Ia buru-buru bersembunyi di balik pohon beringin besar yang tampak horor. Tidak terlalu lama, karena setelahnya ia bisa mendengar suara mobil yang kembali berjalan.

Chaeryoung menghela napas panjang sebelum melangkah dengan gontai menuju gerbang depan. Ia hampir melupakan Ryujin.

"HEH, LO DARI MANA AJA SIH ANJIR?! LUMUTAN GUE NUNGGU LO!" hardik Ryujin. Cewek itu sudah tampil cantik dengan kebaya brokat, tapi jadi terlihat mengerikan karena ia sedang marah.

"Gue bertapa dulu tadi."

Ryujin memutar bola matanya malas, ia lalu menyerahkan kertas rekap absensi kelasnya. Selanjutnya sahabatnya itu masuk ke mobilnya, Chaeryoung juga sempat titip salam ke keluarga Ryujin.

Ia masuk dan tersenyum ke Pak Satpam yang terkenal dingin. Sembari berjalan menuju kelasnya, Chaeryoung kembali terpikirkan kejadian tadi.

Itu ... bukanlah hal yang seharusnya ia dengar, kan?

'Aku sekarang paham kenapa Mbak Sakura kabur dari rumah', 'Gue kerja sambilan jadi script writer di salah satu komunitas remaja yang bergerak di bidang edukasi psikologi sih, Mbak'.

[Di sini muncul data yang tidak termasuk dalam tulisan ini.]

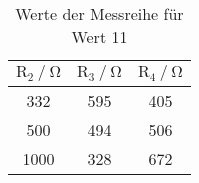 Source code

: \begin{table}[H]
  \centering
  \caption{Werte der Messreihe für Wert 11}
  \label{tab:tabe2}
    \begin{tabular}{c c c}
    \toprule
    $ \text{R}_2 \: / \: \si{\ohm} $ & $\text{R}_3 \: / \: \si{\ohm} $ &
    $\text{R}_4 \: / \: \si{\ohm} $ \\
    \midrule
    332 & 595 & 405 \\
    500 & 494 & 506 \\
    1000 & 328 & 672 \\
    \bottomrule
    \end{tabular}
\end{table}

Chaeryoung bisa menyusun benang merahnya sekarang. Ia kira Taehyun bergabung dengan komunitas itu hanya untuk menambah pengalaman atau relasi, tapi ternyata ada alasan kuat yang melatarbelakanginya.

"Hyun! Lo beli lem tembak doang lama amat aelah!"

"Tau nih, lo beli lem tembak atau ngapelin pacar lo?"

"Pacar gue gepeng, Mas."

"AWOKAWOK!"

Chaeryoung langsung menoleh ke belakang.

Dia melihat Taehyun dan teman-temannya tengah berbincang sambil bercanda. Mereka terlihat bahagia, termasuk Taehyun. Tapi di balik tawa keras tersebut, kali ini Chaeryoung bisa melihat ada luka yang disembunyikan dari dunia.

Luka yang sebelumnya tidak ia lihat, karena disembunyikan dengan apik di balik prestasinya yang luar biasa.

Jadi itulah hitam-nya Taehyun, hitam yang tak pernah ia ekspektasikan akan memberi noda di kanvas putih siswa kebanggaan sekolahnya tersebut.